I've always been until you crashed into my life and left before I could even take a breath.
Then my heart just...closed.
You could say that you were the one who jaded me because you hurt me so much more than haqi ever could.
You hit straight at my unprotected heart and you left this wound that I covered with a cloth to stop the blood flowing.
Yet the wound remains unhealed.
Dilah told me that I've covered the wound with a cloth to stop the bleeding but I forgot that the cloth absorbs blood.
And when the cloth is totally soaked, I finally turn my attention back to the wound and the pain I feel is magnified largely.
I suppose that's the reason why I cried over the remembrance of you last tuesday night.

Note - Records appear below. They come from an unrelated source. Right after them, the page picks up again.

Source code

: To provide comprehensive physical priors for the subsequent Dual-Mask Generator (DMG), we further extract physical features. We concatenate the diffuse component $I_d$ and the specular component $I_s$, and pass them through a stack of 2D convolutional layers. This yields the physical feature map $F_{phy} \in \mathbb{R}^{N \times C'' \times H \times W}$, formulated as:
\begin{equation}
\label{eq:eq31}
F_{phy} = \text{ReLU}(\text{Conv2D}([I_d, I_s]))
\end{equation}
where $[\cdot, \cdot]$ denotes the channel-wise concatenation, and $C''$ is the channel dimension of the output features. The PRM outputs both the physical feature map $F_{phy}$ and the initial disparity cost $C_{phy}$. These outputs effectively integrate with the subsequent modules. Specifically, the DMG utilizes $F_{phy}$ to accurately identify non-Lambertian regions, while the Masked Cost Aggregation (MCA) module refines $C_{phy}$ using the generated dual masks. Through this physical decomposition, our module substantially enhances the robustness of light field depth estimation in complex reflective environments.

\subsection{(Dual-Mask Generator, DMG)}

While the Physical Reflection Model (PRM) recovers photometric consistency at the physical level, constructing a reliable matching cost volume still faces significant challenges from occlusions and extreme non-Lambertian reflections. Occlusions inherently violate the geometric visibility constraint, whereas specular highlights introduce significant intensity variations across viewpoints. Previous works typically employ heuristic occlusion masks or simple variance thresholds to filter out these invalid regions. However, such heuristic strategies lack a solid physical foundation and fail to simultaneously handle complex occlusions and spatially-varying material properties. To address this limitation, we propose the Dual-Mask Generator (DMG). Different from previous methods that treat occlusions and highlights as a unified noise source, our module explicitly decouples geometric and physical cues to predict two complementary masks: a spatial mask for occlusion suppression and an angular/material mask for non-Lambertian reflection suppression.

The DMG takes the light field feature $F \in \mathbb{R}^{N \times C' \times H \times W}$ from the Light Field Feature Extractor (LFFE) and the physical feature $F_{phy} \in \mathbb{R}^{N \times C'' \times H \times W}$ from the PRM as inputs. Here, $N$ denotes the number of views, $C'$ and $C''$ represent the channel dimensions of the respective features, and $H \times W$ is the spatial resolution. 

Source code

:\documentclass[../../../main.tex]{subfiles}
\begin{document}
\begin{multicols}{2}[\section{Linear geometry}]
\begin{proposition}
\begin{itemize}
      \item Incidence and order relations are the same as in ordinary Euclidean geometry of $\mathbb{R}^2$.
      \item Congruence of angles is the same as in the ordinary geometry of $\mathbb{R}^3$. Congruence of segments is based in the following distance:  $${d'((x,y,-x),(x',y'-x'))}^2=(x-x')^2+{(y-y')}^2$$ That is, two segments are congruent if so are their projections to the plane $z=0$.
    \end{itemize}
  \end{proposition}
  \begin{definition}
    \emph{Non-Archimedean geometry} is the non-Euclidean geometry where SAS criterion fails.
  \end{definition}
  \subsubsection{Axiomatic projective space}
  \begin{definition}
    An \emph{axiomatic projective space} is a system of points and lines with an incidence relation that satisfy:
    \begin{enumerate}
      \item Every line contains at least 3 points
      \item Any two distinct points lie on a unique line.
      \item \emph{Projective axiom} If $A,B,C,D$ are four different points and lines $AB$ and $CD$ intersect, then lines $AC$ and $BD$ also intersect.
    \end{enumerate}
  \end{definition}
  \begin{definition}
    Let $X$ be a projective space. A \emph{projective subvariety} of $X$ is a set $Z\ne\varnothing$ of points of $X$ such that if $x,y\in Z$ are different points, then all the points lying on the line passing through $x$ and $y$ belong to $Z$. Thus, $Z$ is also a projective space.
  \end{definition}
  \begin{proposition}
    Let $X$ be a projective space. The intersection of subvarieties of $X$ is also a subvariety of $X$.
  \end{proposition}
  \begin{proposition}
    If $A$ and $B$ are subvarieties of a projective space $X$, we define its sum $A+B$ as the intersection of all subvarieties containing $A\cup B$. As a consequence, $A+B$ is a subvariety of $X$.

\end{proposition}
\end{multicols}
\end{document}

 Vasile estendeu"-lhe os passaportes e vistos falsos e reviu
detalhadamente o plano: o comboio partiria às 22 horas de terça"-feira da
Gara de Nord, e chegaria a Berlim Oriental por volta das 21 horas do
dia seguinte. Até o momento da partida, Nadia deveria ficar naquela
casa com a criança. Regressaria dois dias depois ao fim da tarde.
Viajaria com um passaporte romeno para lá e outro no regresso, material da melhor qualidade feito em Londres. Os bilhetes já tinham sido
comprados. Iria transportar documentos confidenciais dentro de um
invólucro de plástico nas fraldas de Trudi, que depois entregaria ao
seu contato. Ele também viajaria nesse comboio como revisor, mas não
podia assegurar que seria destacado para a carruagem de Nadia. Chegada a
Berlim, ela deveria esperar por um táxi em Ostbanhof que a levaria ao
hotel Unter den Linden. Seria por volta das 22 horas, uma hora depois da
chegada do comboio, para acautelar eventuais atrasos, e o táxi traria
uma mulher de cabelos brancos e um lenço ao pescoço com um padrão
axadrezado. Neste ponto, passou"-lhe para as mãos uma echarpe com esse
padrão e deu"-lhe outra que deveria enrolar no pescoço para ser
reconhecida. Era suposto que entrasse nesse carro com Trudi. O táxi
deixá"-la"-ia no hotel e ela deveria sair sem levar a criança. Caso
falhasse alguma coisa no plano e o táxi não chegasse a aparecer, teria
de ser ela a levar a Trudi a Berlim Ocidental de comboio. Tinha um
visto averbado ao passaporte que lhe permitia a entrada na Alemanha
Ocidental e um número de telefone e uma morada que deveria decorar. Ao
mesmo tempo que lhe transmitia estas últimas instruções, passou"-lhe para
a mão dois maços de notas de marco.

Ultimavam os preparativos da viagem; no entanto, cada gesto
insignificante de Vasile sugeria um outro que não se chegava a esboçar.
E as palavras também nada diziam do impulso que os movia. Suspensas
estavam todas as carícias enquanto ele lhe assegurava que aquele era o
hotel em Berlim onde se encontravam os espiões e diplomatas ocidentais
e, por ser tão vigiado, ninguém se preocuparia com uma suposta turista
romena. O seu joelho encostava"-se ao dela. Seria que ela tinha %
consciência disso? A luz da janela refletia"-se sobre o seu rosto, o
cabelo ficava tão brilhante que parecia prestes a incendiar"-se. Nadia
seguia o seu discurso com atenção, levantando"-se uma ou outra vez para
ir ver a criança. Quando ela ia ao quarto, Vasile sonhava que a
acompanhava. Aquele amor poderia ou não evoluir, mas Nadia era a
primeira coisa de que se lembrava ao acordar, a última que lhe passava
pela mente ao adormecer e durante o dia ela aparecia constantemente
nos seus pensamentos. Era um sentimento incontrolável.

Yet, in an ironic twist only life can pull off, I find that it doesn't hurt me as much anymore.
Maybe all this while, what I needed is not to push the memory and pain you granted me away, but to remember it, so that I can let it go.
I'm not saying it doesn't hurt because it still does.
Just not as much as it used to.
That's why I find myself more open to the idea of love again.
In the sense that I'm beginning to accept the idea of a significant other back in my life.
Needless to say, you killed that acceptance I had and now, I revived it back to life.
My heart is still closed but I know it'll open up sooner rather than later.